In order to allow integrated circuits (ICs) from various manufacturers to communicate with each other, various standards have been developed specifying required input/output (I/O) behavior at IC pins. Such I/O standards may provide guidelines or requirements for various signal characteristics such as voltage, current, power and timing. Most systems adhere to at least one such standard, and typically require that devices in the system adhere to the standards being used. Therefore, the ability to meet such I/O standards is a strong commercial advantage.
In particular, designing an IC to meet voltage requirements of an I/O standard can be especially challenging. As IC fabrication processes improve and the minimum feature size on an IC decreases, the voltage level required to operate such ICs also decreases. Current IC processes can typically operate at approximately 1.3V and even lower voltages will be possible soon as technology continues to improve. However, ICs fabricated using these processes often need to be compatible with I/O standards that have not changed and that may require significantly higher voltages. A chip will often be divided into two sections: a core section, which contains the main logical, storage and processing circuitry of the IC, and an I/O section, which contains the circuitry that allows the IC to interface with the system. This division permits different power sources to be used with the different sections. For example, the core can be powered by one voltage source for internal use, VDDI, that is dictated, in part, by the process, while the I/O section can be powered by a different voltage source for external interface, VDDE, that is dictated by the I/O standard. Depending on the particular I/O standard and other IC and system architectural considerations, VDDE can be equal to VDDI, or VDDE can be a voltage level greater than VDDI. For an example, VDDI can be 1.8V while VDDE is 2.5V or 3.3V.
FIG. 1 shows a prior art output driver circuit 100. This circuit, which would be part of the I/O section of an IC, is used to drive an output signal from the IC to another component in the system. The circuit has an input signal IN (node 104), an output enable signal OUT—EN (node 108), and produces an output signal at output PAD (node 170). Note that circuit 100 shows an output driver only, but input receiver circuitry could be added without significantly affecting the output functionality of the output driver. Circuit 100 contains tri-state buffers 121, selectively enabled by a control signal, and inverters 123. Each of the buffers and inverters is connected to an appropriate power supply, either VDDI or VDDE, as shown.
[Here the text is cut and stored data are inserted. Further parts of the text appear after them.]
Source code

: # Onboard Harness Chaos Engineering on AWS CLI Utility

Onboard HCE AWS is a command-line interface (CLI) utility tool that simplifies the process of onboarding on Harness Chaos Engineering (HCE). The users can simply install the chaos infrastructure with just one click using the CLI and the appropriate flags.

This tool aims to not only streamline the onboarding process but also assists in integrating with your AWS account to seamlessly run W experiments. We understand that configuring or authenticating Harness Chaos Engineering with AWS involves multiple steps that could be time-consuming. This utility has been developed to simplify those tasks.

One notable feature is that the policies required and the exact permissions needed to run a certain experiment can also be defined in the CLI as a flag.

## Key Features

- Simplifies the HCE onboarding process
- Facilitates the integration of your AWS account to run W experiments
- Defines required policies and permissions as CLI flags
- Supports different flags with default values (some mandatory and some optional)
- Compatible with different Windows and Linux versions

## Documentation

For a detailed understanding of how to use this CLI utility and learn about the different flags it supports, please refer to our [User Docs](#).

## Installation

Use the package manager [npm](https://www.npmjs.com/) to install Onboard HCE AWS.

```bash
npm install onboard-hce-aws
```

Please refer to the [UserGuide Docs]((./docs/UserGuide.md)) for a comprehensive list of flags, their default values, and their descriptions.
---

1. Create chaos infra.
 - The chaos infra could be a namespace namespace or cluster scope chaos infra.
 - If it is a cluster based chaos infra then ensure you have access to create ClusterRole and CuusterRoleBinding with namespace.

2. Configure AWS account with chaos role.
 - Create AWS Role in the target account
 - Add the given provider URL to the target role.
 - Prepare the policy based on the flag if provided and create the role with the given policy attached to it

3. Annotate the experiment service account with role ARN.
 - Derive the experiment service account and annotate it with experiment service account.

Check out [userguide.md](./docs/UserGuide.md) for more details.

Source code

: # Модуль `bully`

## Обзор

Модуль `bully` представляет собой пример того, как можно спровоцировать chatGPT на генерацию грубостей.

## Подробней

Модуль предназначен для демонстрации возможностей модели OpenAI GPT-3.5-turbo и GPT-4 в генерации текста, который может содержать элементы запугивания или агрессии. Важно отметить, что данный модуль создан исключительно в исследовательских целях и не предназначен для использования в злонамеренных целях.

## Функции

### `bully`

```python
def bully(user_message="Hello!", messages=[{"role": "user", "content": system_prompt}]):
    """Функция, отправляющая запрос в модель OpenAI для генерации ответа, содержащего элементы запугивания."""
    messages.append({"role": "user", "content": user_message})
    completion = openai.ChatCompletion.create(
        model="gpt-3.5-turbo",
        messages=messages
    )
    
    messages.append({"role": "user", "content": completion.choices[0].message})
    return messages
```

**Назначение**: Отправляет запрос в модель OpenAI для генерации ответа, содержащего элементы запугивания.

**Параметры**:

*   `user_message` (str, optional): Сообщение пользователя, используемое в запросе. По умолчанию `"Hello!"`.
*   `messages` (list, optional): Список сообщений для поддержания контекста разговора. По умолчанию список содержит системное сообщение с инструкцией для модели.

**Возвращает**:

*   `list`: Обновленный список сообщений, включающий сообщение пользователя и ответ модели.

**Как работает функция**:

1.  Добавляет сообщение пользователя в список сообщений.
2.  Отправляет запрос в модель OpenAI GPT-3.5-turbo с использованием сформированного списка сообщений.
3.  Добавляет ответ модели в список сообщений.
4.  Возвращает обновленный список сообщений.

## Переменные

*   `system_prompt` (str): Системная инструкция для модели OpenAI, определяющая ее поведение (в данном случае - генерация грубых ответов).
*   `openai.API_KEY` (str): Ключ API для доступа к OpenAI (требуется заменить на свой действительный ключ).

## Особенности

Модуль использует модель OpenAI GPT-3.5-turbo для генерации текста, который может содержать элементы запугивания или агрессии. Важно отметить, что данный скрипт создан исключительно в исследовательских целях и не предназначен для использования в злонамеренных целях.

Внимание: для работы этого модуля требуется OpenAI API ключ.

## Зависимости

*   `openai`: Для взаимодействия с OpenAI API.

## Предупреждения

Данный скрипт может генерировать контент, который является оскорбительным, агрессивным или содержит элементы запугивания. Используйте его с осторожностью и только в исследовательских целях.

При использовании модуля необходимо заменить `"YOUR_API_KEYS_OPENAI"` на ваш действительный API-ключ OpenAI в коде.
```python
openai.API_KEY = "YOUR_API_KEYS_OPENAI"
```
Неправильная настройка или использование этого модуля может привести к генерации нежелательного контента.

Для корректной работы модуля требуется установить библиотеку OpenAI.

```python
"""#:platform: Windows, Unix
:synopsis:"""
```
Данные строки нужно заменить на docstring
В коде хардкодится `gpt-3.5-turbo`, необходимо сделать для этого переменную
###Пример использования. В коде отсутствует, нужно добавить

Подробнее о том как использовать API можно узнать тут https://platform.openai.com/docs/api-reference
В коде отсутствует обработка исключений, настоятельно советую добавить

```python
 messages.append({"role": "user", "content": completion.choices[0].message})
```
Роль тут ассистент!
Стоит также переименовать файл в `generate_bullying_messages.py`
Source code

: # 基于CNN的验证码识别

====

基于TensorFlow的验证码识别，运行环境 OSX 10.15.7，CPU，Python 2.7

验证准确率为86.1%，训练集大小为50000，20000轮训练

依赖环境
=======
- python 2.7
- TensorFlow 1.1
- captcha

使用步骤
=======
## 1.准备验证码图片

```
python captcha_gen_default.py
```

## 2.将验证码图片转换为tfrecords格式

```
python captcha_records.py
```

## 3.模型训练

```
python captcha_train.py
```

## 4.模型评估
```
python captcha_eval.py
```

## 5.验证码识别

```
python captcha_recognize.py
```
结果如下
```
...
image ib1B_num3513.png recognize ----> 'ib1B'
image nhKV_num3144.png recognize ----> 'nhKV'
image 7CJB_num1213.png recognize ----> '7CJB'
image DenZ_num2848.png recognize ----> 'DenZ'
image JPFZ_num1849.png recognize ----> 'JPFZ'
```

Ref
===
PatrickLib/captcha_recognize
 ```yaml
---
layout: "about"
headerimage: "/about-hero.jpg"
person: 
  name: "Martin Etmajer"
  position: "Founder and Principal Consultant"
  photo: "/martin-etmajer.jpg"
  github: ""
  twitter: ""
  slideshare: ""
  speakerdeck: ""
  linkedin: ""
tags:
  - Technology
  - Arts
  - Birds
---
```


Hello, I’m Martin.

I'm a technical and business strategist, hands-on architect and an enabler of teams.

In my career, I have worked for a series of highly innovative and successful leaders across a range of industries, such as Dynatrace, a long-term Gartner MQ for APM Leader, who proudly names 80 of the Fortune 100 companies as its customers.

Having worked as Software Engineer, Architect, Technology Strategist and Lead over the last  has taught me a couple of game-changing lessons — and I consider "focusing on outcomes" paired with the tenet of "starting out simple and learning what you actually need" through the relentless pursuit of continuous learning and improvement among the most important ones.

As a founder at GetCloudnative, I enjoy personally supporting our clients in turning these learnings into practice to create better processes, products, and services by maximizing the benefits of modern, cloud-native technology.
Output pullup device 147 of the output driver circuit, a PMOS transistor, operates to pull PAD 170 to a logic high value. Output pulldown device 157, an NMOS transistor, pulls PAD 170 to a logic low. If the OUT—EN signal is not asserted, then the output driver is disabled and output driver circuit 100 is in a high impedance state. If the OUT—EN signal is asserted, then the output at PAD 170 will follow the input at IN. For example, if IN is a logic high, then PAD 170 will also be a logic high, and vice versa.
In the example shown in FIG. 1, the core operates at voltage VDDI, which is lower than voltage VDDE. VDDE can be 2.5V, 3.3V, or any other voltage that is required for the applicable I/O standard. This division of power supplies allows the core to operate more efficiently at a lower voltage, but provides a higher voltage source for driving the output. Note that in this example, GNDI and GNDE are the same voltage level of zero volts. One reason GNDI and GNDE are separated in some ICS is to isolate the core from the I/O and reduce the effects of noise from one section on the other. However, the differences between GNDI and GNDE are not important for the purposes of this discussion and in the examples herein, GNDI and GNDE are both at a voltage level of 0V. Output pullup 147 is connected to VDDE so that when pullup 147 is on, the output at PAD 170 will be driven to VDDE. In order to fully turn off pullup 147 (when the output at PAD 170 should be a logic low), a level shifter 140 is used to drive the gate of pullup 147. Level shifter 140 shifts voltage levels, so, for example, an input having a voltage range from 0V to 1.8V (VDDI) can be shifted to having a range from 0V to 2.5V/3.3V (VDDE). An example of a standard level shifter is shown in FIG. 3. Other level shifting circuits will be known to those of ordinary skill in the art. By shifting the voltage range applied to the gate of PMOS pullup device 147 from VDDI to VDDE, pullup 147 can be fully turned off for better performance. Note that the level shifters used in the examples described herein are inverting level shifters (for example, a logic low input results in a logic high output at the shifted voltage levels, and vice versa); however, a non-inverting level shifter can be substituted (with appropriate circuit modifications) in accordance with an embodiment of the present invention.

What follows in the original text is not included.